_Information provided_

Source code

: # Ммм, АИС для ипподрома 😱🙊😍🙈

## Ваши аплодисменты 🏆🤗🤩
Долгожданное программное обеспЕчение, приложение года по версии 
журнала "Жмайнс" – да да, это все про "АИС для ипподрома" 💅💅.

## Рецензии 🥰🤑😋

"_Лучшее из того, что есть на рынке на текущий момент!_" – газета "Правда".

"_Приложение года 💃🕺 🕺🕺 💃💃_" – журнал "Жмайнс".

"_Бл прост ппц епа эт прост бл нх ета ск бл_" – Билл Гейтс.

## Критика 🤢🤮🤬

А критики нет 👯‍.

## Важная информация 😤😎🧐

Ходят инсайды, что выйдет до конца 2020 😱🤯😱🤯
...
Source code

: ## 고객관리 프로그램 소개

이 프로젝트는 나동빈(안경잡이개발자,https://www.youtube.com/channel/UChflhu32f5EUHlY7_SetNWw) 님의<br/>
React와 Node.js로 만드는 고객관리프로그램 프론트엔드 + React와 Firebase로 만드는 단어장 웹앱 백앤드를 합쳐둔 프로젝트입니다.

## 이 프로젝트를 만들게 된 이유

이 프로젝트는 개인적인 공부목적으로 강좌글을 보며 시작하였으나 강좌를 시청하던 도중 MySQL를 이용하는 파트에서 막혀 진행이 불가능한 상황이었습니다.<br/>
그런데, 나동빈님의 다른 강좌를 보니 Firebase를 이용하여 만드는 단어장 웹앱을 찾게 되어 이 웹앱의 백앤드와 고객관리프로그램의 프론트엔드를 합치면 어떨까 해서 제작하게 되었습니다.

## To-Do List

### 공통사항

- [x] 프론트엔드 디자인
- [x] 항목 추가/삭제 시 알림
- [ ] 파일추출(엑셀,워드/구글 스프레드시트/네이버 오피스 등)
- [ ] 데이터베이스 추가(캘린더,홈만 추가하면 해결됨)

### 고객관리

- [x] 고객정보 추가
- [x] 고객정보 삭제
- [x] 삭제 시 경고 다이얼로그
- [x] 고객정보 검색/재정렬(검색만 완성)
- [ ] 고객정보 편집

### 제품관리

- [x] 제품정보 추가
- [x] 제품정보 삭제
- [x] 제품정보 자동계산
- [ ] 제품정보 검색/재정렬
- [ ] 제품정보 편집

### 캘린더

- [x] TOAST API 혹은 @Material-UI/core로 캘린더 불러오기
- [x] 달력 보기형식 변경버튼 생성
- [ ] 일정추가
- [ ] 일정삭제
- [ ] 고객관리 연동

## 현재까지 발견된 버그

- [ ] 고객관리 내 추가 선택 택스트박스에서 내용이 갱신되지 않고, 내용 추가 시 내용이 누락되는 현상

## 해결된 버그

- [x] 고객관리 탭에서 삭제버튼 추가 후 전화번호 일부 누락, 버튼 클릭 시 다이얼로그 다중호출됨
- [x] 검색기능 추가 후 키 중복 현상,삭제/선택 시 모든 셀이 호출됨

_What needs to be done_
Exactly the lines above from the one with "прост ппц епа" to the one with "Ходят инсайды, что выйдет до конца 2020 😱🤯😱🤯", both included, are to be quoted; leave the rest out.

_Answer section_
"_Бл прост ппц епа эт прост бл нх ета ск бл_" – Билл Гейтс.

## Критика 🤢🤮🤬

А критики нет 👯‍.

## Важная информация 😤😎🧐

Ходят инсайды, что выйдет до конца 2020 😱🤯😱🤯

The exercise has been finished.